● YOUR OBJECTIVE: Look below for lines that hold the string "operatorname" and copy each one.

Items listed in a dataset
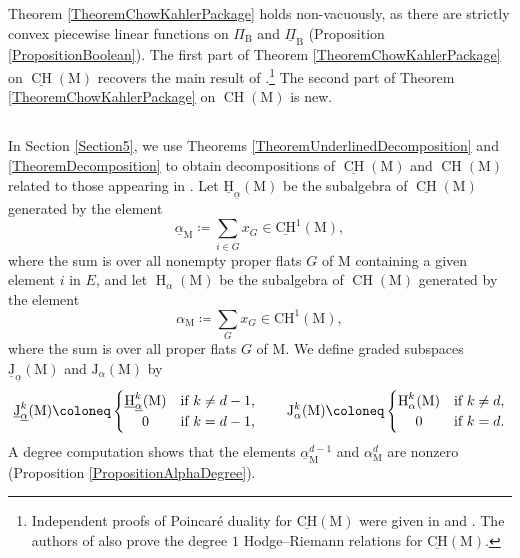 \documentclass[11pt,reqno]{amsart}
\theoremstyle{definition}
\newtheorem{definition}[theorem]{Definition}
\theoremstyle{remark}
\renewcommand{\H}{\operatorname{H}}
\renewcommand{\(}{\left(}
\renewcommand{\)}{\right)}
\newcommand{\<}{\left<}
\renewcommand{\>}{\right>}
\newcommand{\CH}{\operatorname{CH}}
\newcommand{\uCH}{\underline{\CH}}
\newcommand{\J}{\operatorname{J}}
\begin{document}
 Theorem \ref{TheoremChowKahlerPackage} holds non-vacuously, as
  there are strictly convex piecewise linear functions on $\Pi_\mathrm{B}$ and $\underline{\Pi}_\mathrm{B}$ (Proposition \ref{PropositionBoolean}).
The first part of Theorem \ref{TheoremChowKahlerPackage} on $\uCH(\mathrm{M})$ recovers the main result of \cite{AHK}.\footnote{Independent proofs of Poincar\'e duality  for $\underline{\mathrm{CH}}(\mathrm{M})$ were  given in  \cite{BES} and \cite{BDF}. The authors of \cite{BES} also prove the degree $1$ Hodge--Riemann relations for $\underline{\mathrm{CH}}(\mathrm{M})$.}
The second part of Theorem  \ref{TheoremChowKahlerPackage} on $\CH(\mathrm{M})$ is new. 


\subsection{} 
In Section \ref{Section5},  we use Theorems \ref{TheoremUnderlinedDecomposition} and \ref{TheoremDecomposition}
to obtain decompositions of $\underline{\CH}(\mathrm{M})$ and $\CH(\mathrm{M})$ related to those appearing in \cite[Theorem 6.18]{AHK}.
Let $\underline{\mathrm{H}}_{\underline{\alpha}}(\mathrm{M})$ be the subalgebra of $\uCH(\mathrm{M})$ generated by the element
\[
\underline{\alpha}_{\mathrm{M}}\coloneq  \sum_{i \in G} x_G \in \underline{\mathrm{CH}}^1(\mathrm{M}),
\]
where the sum is over all nonempty proper flats $G$ of $\mathrm{M}$ containing a given element $i$ in $E$,
and let $\H_\alpha(\mathrm{M})$ be the subalgebra of $\CH(\mathrm{M})$ generated by the element
\[
\alpha_{\mathrm{M}} \coloneq \sum_G x_G \in \mathrm{CH}^1(\mathrm{M}),
\]
where the sum is over all proper flats $G$ of $\mathrm{M}$.
We define graded subspaces $\underline{\mathrm{J}}_{\underline{\alpha}}(\mathrm{M})$ and $\mathrm{J}_\alpha(\mathrm{M})$ by %
\[
\underline{\mathrm{J}}_{\underline{\alpha}}^k(\mathrm{M})\coloneq \begin{cases} \underline{\mathrm{H}}_{\underline{\alpha}}^k(\mathrm{M}) & \text{if $k \neq d-1$,} \\ \hfil 0 & \text{if $k=d-1$,} \end{cases}
\qquad
\mathrm{J}_\alpha^k(\mathrm{M}) \coloneq \begin{cases} \H_\alpha^k(\mathrm{M}) & \text{if $k \neq d$,} \\ \hfil 0 & \text{if $k=d$.} \end{cases}
\]
A degree computation shows that the elements $\underline{\alpha}_\mathrm{M}^{d-1}$ and 
 $\alpha_\mathrm{M}^d$ are nonzero (Proposition \ref{PropositionAlphaDegree}).
\end{document}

● RESPONSE TO THE EXERCISE:
\renewcommand{\H}{\operatorname{H}}
\newcommand{\CH}{\operatorname{CH}}
\newcommand{\J}{\operatorname{J}}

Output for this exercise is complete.